An exact, complete copy of the entries below is required, minus any pictures.

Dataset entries
● ● ● ● ● ● ●

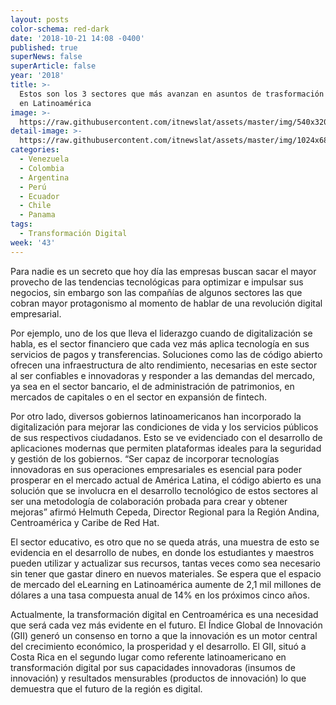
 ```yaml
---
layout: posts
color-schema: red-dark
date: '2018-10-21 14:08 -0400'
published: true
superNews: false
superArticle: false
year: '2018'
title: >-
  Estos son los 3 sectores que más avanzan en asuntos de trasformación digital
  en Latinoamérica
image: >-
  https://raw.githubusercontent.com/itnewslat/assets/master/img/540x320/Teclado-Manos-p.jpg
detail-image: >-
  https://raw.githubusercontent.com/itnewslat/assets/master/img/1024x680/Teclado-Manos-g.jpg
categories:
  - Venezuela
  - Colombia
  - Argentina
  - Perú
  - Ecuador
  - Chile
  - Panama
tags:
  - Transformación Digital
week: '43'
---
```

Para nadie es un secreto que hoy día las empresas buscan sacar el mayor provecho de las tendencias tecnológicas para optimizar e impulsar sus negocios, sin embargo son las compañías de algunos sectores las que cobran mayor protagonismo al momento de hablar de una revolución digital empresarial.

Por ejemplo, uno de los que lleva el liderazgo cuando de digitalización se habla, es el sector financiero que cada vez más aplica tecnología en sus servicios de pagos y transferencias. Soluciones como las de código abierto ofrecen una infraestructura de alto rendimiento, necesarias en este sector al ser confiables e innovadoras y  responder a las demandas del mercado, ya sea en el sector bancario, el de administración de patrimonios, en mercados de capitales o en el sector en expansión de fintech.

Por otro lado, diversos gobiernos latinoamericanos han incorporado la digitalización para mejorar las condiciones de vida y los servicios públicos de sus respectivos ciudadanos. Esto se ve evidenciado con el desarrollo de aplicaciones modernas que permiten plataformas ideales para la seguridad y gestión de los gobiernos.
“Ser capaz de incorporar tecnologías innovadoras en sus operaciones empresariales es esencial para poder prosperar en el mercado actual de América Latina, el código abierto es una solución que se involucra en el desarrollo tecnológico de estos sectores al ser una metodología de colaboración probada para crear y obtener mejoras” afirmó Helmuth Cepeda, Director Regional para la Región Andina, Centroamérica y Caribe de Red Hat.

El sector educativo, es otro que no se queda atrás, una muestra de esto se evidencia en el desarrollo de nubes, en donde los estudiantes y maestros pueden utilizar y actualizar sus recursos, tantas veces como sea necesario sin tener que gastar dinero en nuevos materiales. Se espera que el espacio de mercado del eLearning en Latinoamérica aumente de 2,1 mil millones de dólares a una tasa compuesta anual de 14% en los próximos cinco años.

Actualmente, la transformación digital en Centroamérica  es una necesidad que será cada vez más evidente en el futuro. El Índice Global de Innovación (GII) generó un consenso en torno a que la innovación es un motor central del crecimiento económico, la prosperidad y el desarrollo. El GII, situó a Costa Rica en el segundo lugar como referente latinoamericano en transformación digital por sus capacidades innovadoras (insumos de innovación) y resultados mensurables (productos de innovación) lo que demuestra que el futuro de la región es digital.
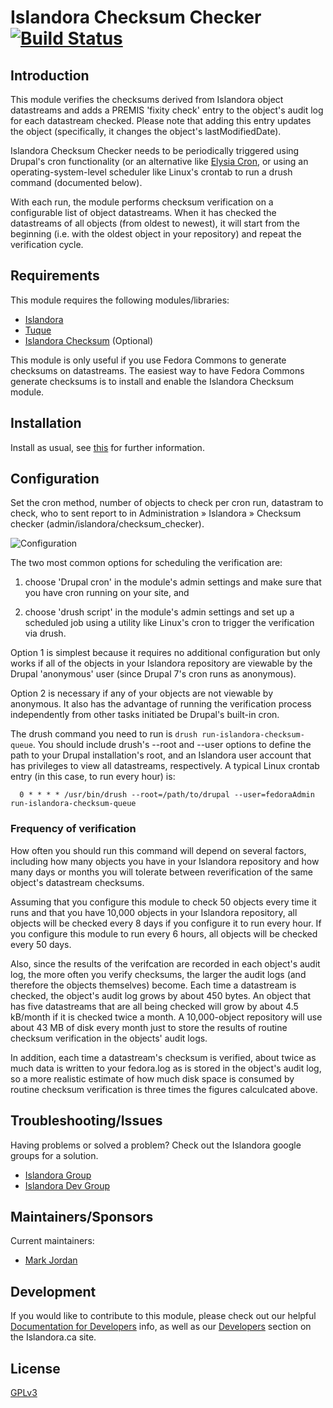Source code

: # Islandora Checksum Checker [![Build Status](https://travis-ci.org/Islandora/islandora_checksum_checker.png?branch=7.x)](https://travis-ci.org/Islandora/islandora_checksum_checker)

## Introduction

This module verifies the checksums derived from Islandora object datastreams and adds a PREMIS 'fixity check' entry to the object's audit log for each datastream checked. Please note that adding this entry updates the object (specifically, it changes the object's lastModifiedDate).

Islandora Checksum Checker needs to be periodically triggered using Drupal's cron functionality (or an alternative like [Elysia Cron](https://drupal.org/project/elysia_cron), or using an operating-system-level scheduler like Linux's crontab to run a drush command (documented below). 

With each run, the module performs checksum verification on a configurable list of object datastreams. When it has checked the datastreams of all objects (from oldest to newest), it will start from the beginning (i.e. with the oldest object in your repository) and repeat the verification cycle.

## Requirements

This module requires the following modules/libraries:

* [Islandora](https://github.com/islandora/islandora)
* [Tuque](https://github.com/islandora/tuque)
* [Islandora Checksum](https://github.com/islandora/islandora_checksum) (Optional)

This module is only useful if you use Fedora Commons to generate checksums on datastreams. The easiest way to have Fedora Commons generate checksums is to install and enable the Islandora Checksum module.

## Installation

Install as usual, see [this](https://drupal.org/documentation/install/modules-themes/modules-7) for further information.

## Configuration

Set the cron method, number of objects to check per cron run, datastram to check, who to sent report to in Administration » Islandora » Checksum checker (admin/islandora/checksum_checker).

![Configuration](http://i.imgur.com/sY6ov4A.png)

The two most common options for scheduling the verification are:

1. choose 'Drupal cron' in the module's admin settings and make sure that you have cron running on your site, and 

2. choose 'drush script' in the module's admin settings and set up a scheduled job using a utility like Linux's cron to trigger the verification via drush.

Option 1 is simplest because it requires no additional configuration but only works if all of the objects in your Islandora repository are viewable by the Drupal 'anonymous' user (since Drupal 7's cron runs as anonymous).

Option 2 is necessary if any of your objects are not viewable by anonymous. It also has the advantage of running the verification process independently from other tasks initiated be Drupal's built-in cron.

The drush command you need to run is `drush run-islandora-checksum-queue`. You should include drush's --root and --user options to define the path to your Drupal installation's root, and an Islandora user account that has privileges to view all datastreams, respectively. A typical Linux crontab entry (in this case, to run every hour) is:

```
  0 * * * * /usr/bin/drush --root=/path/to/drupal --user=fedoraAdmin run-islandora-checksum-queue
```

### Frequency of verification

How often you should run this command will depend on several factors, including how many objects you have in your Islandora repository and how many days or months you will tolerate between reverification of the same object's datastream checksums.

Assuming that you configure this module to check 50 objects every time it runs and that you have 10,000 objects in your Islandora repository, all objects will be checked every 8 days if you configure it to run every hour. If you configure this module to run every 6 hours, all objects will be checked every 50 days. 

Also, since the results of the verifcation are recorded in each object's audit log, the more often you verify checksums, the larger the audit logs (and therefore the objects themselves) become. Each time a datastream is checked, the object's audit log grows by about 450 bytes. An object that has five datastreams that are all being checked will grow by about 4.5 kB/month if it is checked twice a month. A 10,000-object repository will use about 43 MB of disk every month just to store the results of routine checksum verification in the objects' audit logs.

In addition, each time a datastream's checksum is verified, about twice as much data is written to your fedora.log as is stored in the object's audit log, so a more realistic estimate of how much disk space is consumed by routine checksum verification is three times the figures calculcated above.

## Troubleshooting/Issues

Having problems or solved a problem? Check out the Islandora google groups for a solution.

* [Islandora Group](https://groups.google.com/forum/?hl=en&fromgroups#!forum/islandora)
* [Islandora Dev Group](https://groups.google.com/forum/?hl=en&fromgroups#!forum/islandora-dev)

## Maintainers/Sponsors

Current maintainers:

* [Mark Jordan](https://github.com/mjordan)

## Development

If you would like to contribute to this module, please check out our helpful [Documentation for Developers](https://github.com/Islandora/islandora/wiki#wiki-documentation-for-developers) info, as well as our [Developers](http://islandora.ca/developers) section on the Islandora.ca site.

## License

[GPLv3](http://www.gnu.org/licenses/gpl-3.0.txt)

● ● ● ● ● ● ●

→ **Task result**:
 ```yaml
---
layout: posts
color-schema: red-dark
date: '2018-10-21 14:08 -0400'
published: true
superNews: false
superArticle: false
year: '2018'
title: >-
  Estos son los 3 sectores que más avanzan en asuntos de trasformación digital
  en Latinoamérica
image: >-
  https://raw.githubusercontent.com/itnewslat/assets/master/img/540x320/Teclado-Manos-p.jpg
detail-image: >-
  https://raw.githubusercontent.com/itnewslat/assets/master/img/1024x680/Teclado-Manos-g.jpg
categories:
  - Venezuela
  - Colombia
  - Argentina
  - Perú
  - Ecuador
  - Chile
  - Panama
tags:
  - Transformación Digital
week: '43'
---
```

Para nadie es un secreto que hoy día las empresas buscan sacar el mayor provecho de las tendencias tecnológicas para optimizar e impulsar sus negocios, sin embargo son las compañías de algunos sectores las que cobran mayor protagonismo al momento de hablar de una revolución digital empresarial.

Por ejemplo, uno de los que lleva el liderazgo cuando de digitalización se habla, es el sector financiero que cada vez más aplica tecnología en sus servicios de pagos y transferencias. Soluciones como las de código abierto ofrecen una infraestructura de alto rendimiento, necesarias en este sector al ser confiables e innovadoras y  responder a las demandas del mercado, ya sea en el sector bancario, el de administración de patrimonios, en mercados de capitales o en el sector en expansión de fintech.

Por otro lado, diversos gobiernos latinoamericanos han incorporado la digitalización para mejorar las condiciones de vida y los servicios públicos de sus respectivos ciudadanos. Esto se ve evidenciado con el desarrollo de aplicaciones modernas que permiten plataformas ideales para la seguridad y gestión de los gobiernos.
“Ser capaz de incorporar tecnologías innovadoras en sus operaciones empresariales es esencial para poder prosperar en el mercado actual de América Latina, el código abierto es una solución que se involucra en el desarrollo tecnológico de estos sectores al ser una metodología de colaboración probada para crear y obtener mejoras” afirmó Helmuth Cepeda, Director Regional para la Región Andina, Centroamérica y Caribe de Red Hat.

El sector educativo, es otro que no se queda atrás, una muestra de esto se evidencia en el desarrollo de nubes, en donde los estudiantes y maestros pueden utilizar y actualizar sus recursos, tantas veces como sea necesario sin tener que gastar dinero en nuevos materiales. Se espera que el espacio de mercado del eLearning en Latinoamérica aumente de 2,1 mil millones de dólares a una tasa compuesta anual de 14% en los próximos cinco años.

Actualmente, la transformación digital en Centroamérica  es una necesidad que será cada vez más evidente en el futuro. El Índice Global de Innovación (GII) generó un consenso en torno a que la innovación es un motor central del crecimiento económico, la prosperidad y el desarrollo. El GII, situó a Costa Rica en el segundo lugar como referente latinoamericano en transformación digital por sus capacidades innovadoras (insumos de innovación) y resultados mensurables (productos de innovación) lo que demuestra que el futuro de la región es digital.
Source code

: # Islandora Checksum Checker [![Build Status](https://travis-ci.org/Islandora/islandora_checksum_checker.png?branch=7.x)](https://travis-ci.org/Islandora/islandora_checksum_checker)

## Introduction

This module verifies the checksums derived from Islandora object datastreams and adds a PREMIS 'fixity check' entry to the object's audit log for each datastream checked. Please note that adding this entry updates the object (specifically, it changes the object's lastModifiedDate).

Islandora Checksum Checker needs to be periodically triggered using Drupal's cron functionality (or an alternative like [Elysia Cron](https://drupal.org/project/elysia_cron), or using an operating-system-level scheduler like Linux's crontab to run a drush command (documented below). 

With each run, the module performs checksum verification on a configurable list of object datastreams. When it has checked the datastreams of all objects (from oldest to newest), it will start from the beginning (i.e. with the oldest object in your repository) and repeat the verification cycle.

## Requirements

This module requires the following modules/libraries:

* [Islandora](https://github.com/islandora/islandora)
* [Tuque](https://github.com/islandora/tuque)
* [Islandora Checksum](https://github.com/islandora/islandora_checksum) (Optional)

This module is only useful if you use Fedora Commons to generate checksums on datastreams. The easiest way to have Fedora Commons generate checksums is to install and enable the Islandora Checksum module.

## Installation

Install as usual, see [this](https://drupal.org/documentation/install/modules-themes/modules-7) for further information.

## Configuration

Set the cron method, number of objects to check per cron run, datastram to check, who to sent report to in Administration » Islandora » Checksum checker (admin/islandora/checksum_checker).

![Configuration](http://i.imgur.com/sY6ov4A.png)

The two most common options for scheduling the verification are:

1. choose 'Drupal cron' in the module's admin settings and make sure that you have cron running on your site, and 

2. choose 'drush script' in the module's admin settings and set up a scheduled job using a utility like Linux's cron to trigger the verification via drush.

Option 1 is simplest because it requires no additional configuration but only works if all of the objects in your Islandora repository are viewable by the Drupal 'anonymous' user (since Drupal 7's cron runs as anonymous).

Option 2 is necessary if any of your objects are not viewable by anonymous. It also has the advantage of running the verification process independently from other tasks initiated be Drupal's built-in cron.

The drush command you need to run is `drush run-islandora-checksum-queue`. You should include drush's --root and --user options to define the path to your Drupal installation's root, and an Islandora user account that has privileges to view all datastreams, respectively. A typical Linux crontab entry (in this case, to run every hour) is:

```
  0 * * * * /usr/bin/drush --root=/path/to/drupal --user=fedoraAdmin run-islandora-checksum-queue
```

### Frequency of verification

How often you should run this command will depend on several factors, including how many objects you have in your Islandora repository and how many days or months you will tolerate between reverification of the same object's datastream checksums.

Assuming that you configure this module to check 50 objects every time it runs and that you have 10,000 objects in your Islandora repository, all objects will be checked every 8 days if you configure it to run every hour. If you configure this module to run every 6 hours, all objects will be checked every 50 days. 

Also, since the results of the verifcation are recorded in each object's audit log, the more often you verify checksums, the larger the audit logs (and therefore the objects themselves) become. Each time a datastream is checked, the object's audit log grows by about 450 bytes. An object that has five datastreams that are all being checked will grow by about 4.5 kB/month if it is checked twice a month. A 10,000-object repository will use about 43 MB of disk every month just to store the results of routine checksum verification in the objects' audit logs.

In addition, each time a datastream's checksum is verified, about twice as much data is written to your fedora.log as is stored in the object's audit log, so a more realistic estimate of how much disk space is consumed by routine checksum verification is three times the figures calculcated above.

## Troubleshooting/Issues

Having problems or solved a problem? Check out the Islandora google groups for a solution.

* [Islandora Group](https://groups.google.com/forum/?hl=en&fromgroups#!forum/islandora)
* [Islandora Dev Group](https://groups.google.com/forum/?hl=en&fromgroups#!forum/islandora-dev)

## Maintainers/Sponsors

Current maintainers:

* [Mark Jordan](https://github.com/mjordan)

## Development

If you would like to contribute to this module, please check out our helpful [Documentation for Developers](https://github.com/Islandora/islandora/wiki#wiki-documentation-for-developers) info, as well as our [Developers](http://islandora.ca/developers) section on the Islandora.ca site.

## License

[GPLv3](http://www.gnu.org/licenses/gpl-3.0.txt)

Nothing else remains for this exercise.